Clinton’s deceptions tend to be defensive — her reputation is under attack and she’s trying to save face. As determined by PolitiFact, a political fact-checking service, her false statements often come in response to scandals and allegations against her. For instance, with regard to her private email server, she has said she “never received nor sent any material that was marked as classified” and that the server “was allowed” at the time. Both proved false.

Trump’s deceptions, by contrast, are more on the offensive, more self-promotional. He exaggerates his successes in the business world. He called his book “The Art of the Deal” the “best-selling business book of all time.” It’s not, according to PolitiFact.

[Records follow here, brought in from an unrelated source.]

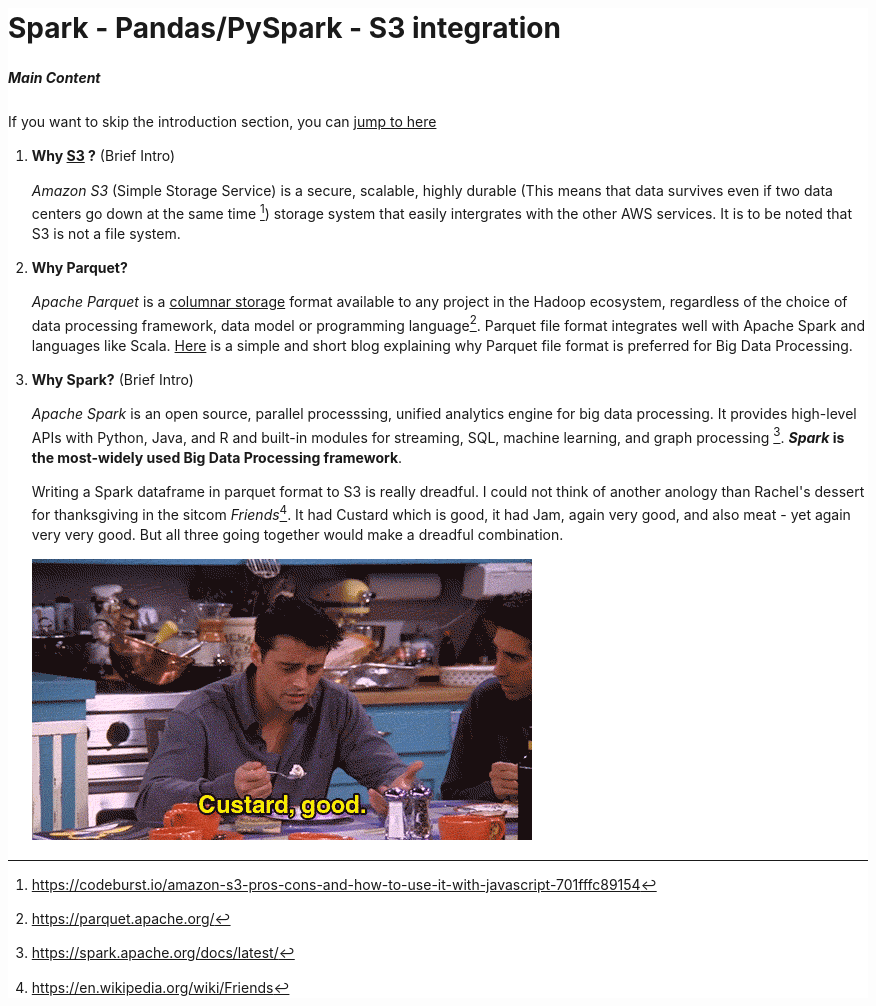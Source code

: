 # Spark - Pandas/PySpark - S3 integration

##### **Main Content**

If you want to skip the introduction section, you can [jump to here](#major-challenge)

1. **Why [S3](<https://vizteck.com/blog/5-benefits-of-using-amazon-s3-vs-your-own-server-for-hosting-imagesvideos/>) ?** (Brief Intro)

   *Amazon S3* (Simple Storage Service) is a secure, scalable, highly durable (This means that data survives even if two data centers go down at the same time [^1]) storage system that easily intergrates with the other AWS services. It is to be noted that S3 is not a file system.



2. **Why Parquet?**

   *Apache Parquet* is a [columnar storage](http://en.wikipedia.org/wiki/Column-oriented_DBMS) format available to any project in the Hadoop ecosystem, regardless of the choice of data processing framework, data model or programming language[^2].  Parquet file format integrates well with Apache Spark and languages like Scala. [Here](https://blog.openbridge.com/how-to-be-a-hero-with-powerful-parquet-google-and-amazon-f2ae0f35ee04) is a simple and short blog explaining why Parquet file format is preferred for Big Data Processing.



3. **Why Spark?** (Brief Intro)

   *Apache Spark* is an open source, parallel processsing, unified analytics engine for big data processing. It provides high-level APIs with Python, Java, and R and built-in modules for streaming, SQL, machine learning, and graph processing [^3]. ***Spark* is the most-widely used Big Data Processing framework**.







   Writing a Spark dataframe in parquet format to S3 is really dreadful. I could not think of another anology than Rachel's dessert for thanksgiving in the sitcom _Friends_[^3a]. It had Custard which is good, it had Jam, again very good, and also meat -  yet again very very good. But all three going together would make a dreadful combination.

    ![img](../images/joey-eat.gif)


[^1]: <https://codeburst.io/amazon-s3-pros-cons-and-how-to-use-it-with-javascript-701fffc89154>
[^2]: <https://parquet.apache.org/>
[^3]: <https://spark.apache.org/docs/latest/>
[^ 3a]: <https://en.wikipedia.org/wiki/Friends>
[^4]: <https://hadoop.apache.org/docs/current/hadoop-aws/tools/hadoop-aws/index.html>
[^5]: <https://stackoverflow.com/questions/33356041/technically-what-is-the-difference-between-s3n-s3a-and-s3>
[^6]: <https://hadoop.apache.org/docs/current/hadoop-aws/tools/hadoop-aws/index.html#Stabilizing:_S3A_Fast_Upload>
[^7]: <https://spark.apache.org/docs/latest/sql-data-sources-parquet.html>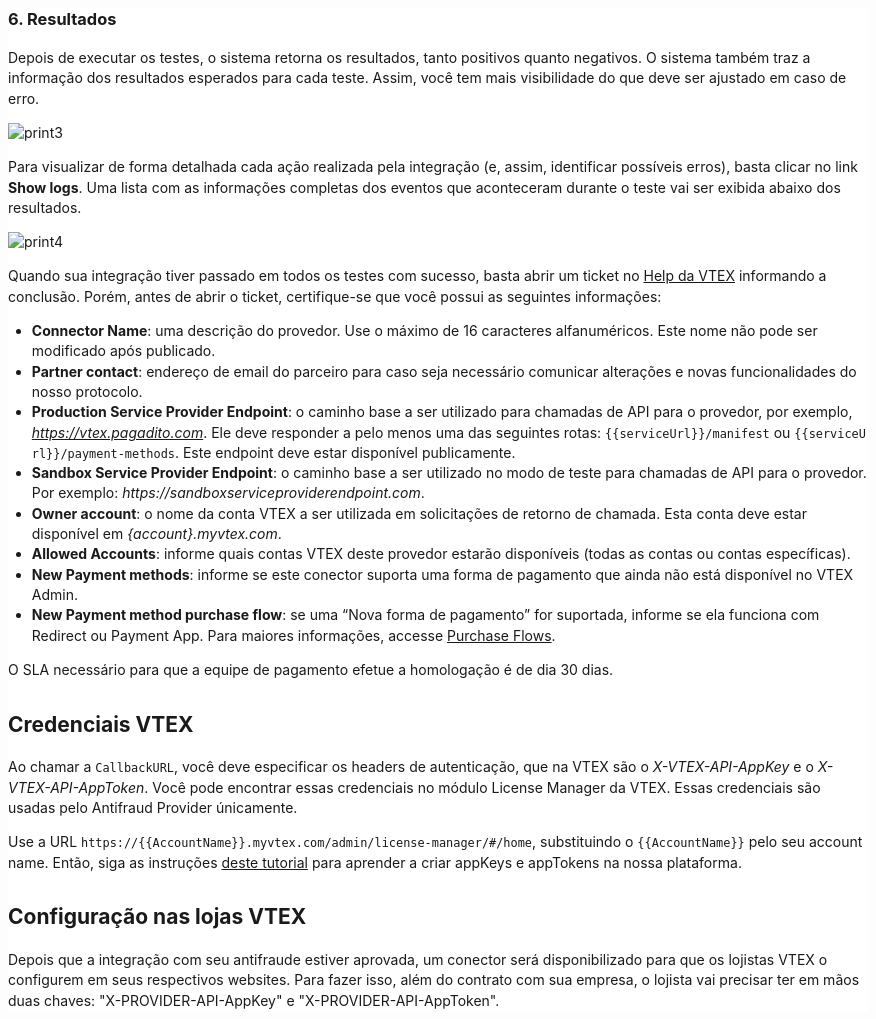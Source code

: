 ### 6. Resultados
Depois de executar os testes, o sistema retorna os resultados, tanto positivos quanto negativos. O sistema também traz a informação dos resultados esperados para cada teste. Assim, você tem mais visibilidade do que deve ser ajustado em caso de erro.

![print3](//images.ctfassets.net/alneenqid6w5/4k4uoEtGb6CeoAAWasM4Ya/c718a92d5196f553c5531511a7e14b92/print3.png)

Para visualizar de forma detalhada cada ação realizada pela integração (e, assim, identificar possíveis erros), basta clicar no link __Show logs__. Uma lista com as informações completas dos eventos que aconteceram durante o teste vai ser exibida abaixo dos resultados.

![print4](//images.ctfassets.net/alneenqid6w5/FeHanjGPxQqG8eoUw2MG0/a804453e7cc01ef7ef8d1b35e8960b94/print4.png)

Quando sua integração tiver passado em todos os testes com sucesso, basta abrir um ticket no [Help da VTEX](https://help.vtex.com/pt/support "VTEX Help") informando a conclusão. Porém, antes de abrir o ticket, certifique-se que você possui as seguintes informações:

- __Connector Name__: uma descrição do provedor. Use o máximo de 16 caracteres alfanuméricos. Este nome não pode ser modificado após publicado.
- __Partner contact__: endereço de email do parceiro para caso seja necessário comunicar alterações e novas funcionalidades do nosso protocolo.
- __Production Service Provider Endpoint__: o caminho base a ser utilizado para chamadas de API para o provedor, por exemplo, _https://vtex.pagadito.com_. Ele deve responder a pelo menos uma das seguintes rotas: `{{serviceUrl}}/manifest` ou `{{serviceUrl}}/payment-methods`. Este endpoint deve estar disponível publicamente. 
- __Sandbox Service Provider Endpoint__: o caminho base a ser utilizado no modo de teste para chamadas de API para o provedor. Por exemplo: _https://sandboxserviceproviderendpoint.com_. 
- __Owner account__: o nome da conta VTEX a ser utilizada em solicitações de retorno de chamada. Esta conta deve estar disponível em _{account}.myvtex.com_. 
- __Allowed Accounts__: informe quais contas VTEX deste provedor estarão disponíveis (todas as contas ou contas específicas).
- __New Payment methods__: informe se este conector suporta uma forma de pagamento que ainda não está disponível no VTEX Admin. 
- __New Payment method purchase flow__: se uma “Nova forma de pagamento” for suportada, informe se ela funciona com Redirect ou Payment App. Para maiores informações, accesse [Purchase Flows](https://developers.vtex.com/vtex-rest-api/docs/payments-integration-purchase-flows).

O SLA necessário para que a equipe de pagamento efetue a homologação é de dia 30 dias.

## Credenciais VTEX
Ao chamar a `CallbackURL`, você deve especificar os headers de autenticação, que na VTEX são o _X-VTEX-API-AppKey_ e o _X-VTEX-API-AppToken_. Você pode encontrar essas credenciais  no módulo License Manager da VTEX. Essas credenciais são usadas pelo Antifraud Provider únicamente. 

Use a URL `https://{{AccountName}}.myvtex.com/admin/license-manager/#/home`, substituindo o `{{AccountName}}` pelo seu account name. Então, siga as instruções [deste tutorial](https://help.vtex.com/pt/tutorial/chaves-de-aplicacao--2iffYzlvvz4BDMr6WGUtet) para aprender a criar appKeys e appTokens na nossa plataforma.

## Configuração nas lojas VTEX
Depois que a integração com seu antifraude estiver aprovada, um conector será disponibilizado para que os lojistas VTEX o configurem em seus respectivos websites. Para fazer isso, além do contrato com sua empresa, o lojista vai precisar ter em mãos duas chaves: "X-PROVIDER-API-AppKey" e "X-PROVIDER-API-AppToken".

And he creates allegations against his political opponents and minority groups out of thin air, making himself appear better by comparison. Among his false statements, according to PolitiFact: Hillary Clinton “invented ISIS,” even though the group predates Clinton’s tenure as secretary of state. The United States is allowing “tens of thousands” of “vicious, violent” Muslim terrorists into the country every year. This attempt to justify his ban on Muslim immigration was also found false.

That distinction between Clinton and Trump — offensive vs. defensive — has major implications for whether people view their lies as “legitimate” and morally acceptable, according to Matthew Gingo, a psychology professor at Wheaton College.

“Me lying to get myself out of trouble is not nearly as bad as me lying to get someone else in trouble,” Gingo said. “People view defense as more legitimate, such as physical self-defense.”

“People” might, but not the “people” in political journalism, who aren’t people so much as toadies for campaigns; note how guests on the Sunday morning shows doe the job of the stinking carcass known as the GOP establishment by lamenting how Trump’s excretions last week kept him from attacking Clinton over her email and Clinton Foundation conflicts.